What the task requires:
For the material that follows, list every line containing the word "architektury".

Material shown:

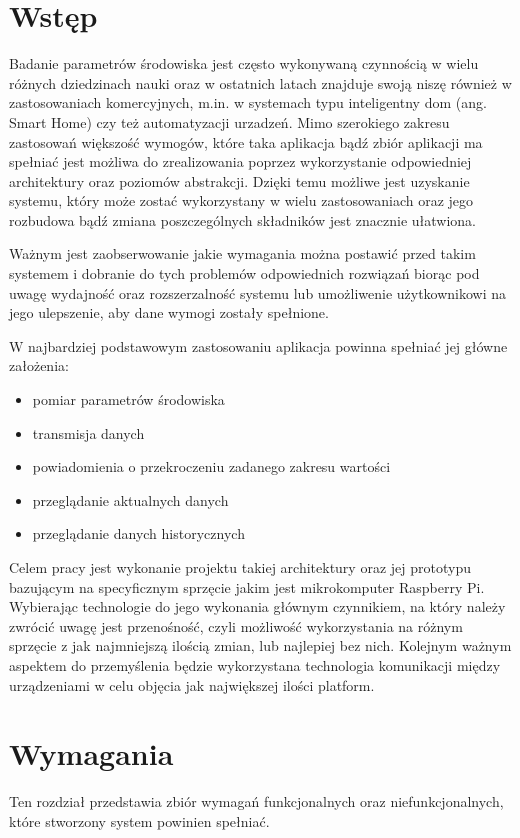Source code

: \documentclass[12pt,a4paper]{article}
\author{Kacper Bajeński}
\date{2022}
\begin{document}
\tableofcontents
\newpage

\section{Wstęp}
Badanie parametrów środowiska jest często wykonywaną czynnością w wielu
różnych dziedzinach nauki oraz w ostatnich latach znajduje swoją niszę
również w zastosowaniach komercyjnych, m.in. w systemach typu inteligentny
dom (ang. Smart Home) czy też automatyzacji urzadzeń. Mimo szerokiego
zakresu zastosowań większość wymogów, które taka aplikacja bądź zbiór
aplikacji ma spełniać jest możliwa do zrealizowania poprzez wykorzystanie
odpowiedniej architektury oraz poziomów abstrakcji. Dzięki temu możliwe
jest uzyskanie systemu, który może zostać wykorzystany w wielu zastosowaniach
oraz jego rozbudowa bądź zmiana poszczególnych składników jest znacznie ułatwiona.

Ważnym jest zaobserwowanie jakie wymagania można postawić przed takim systemem i
dobranie do tych problemów odpowiednich rozwiązań biorąc pod uwagę wydajność oraz
rozszerzalność systemu lub umożliwenie użytkownikowi na jego ulepszenie, aby dane wymogi
zostały spełnione.

W najbardziej podstawowym zastosowaniu aplikacja powinna spełniać jej główne założenia:
\begin{itemize}
      \item pomiar parametrów środowiska
      \item transmisja danych
      \item powiadomienia o przekroczeniu zadanego zakresu wartości
      \item przeglądanie aktualnych danych
      \item przeglądanie danych historycznych
\end{itemize}

Celem pracy jest wykonanie projektu takiej architektury oraz jej prototypu bazującym
na specyficznym sprzęcie jakim jest mikrokomputer Raspberry Pi. Wybierając technologie do jego
wykonania głównym czynnikiem, na który należy zwrócić uwagę jest przenośność, czyli
możliwość wykorzystania na różnym sprzęcie z jak najmniejszą ilością zmian, lub najlepiej
bez nich. Kolejnym ważnym aspektem do przemyślenia będzie wykorzystana technologia
komunikacji między urządzeniami w celu objęcia jak największej ilości platform.

\section{Wymagania}
Ten rozdział przedstawia zbiór wymagań funkcjonalnych oraz niefunkcjonalnych, które
stworzony system powinien spełniać.
\end{document}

Output below:
odpowiedniej architektury oraz poziomów abstrakcji. Dzięki temu możliwe
Celem pracy jest wykonanie projektu takiej architektury oraz jej prototypu bazującym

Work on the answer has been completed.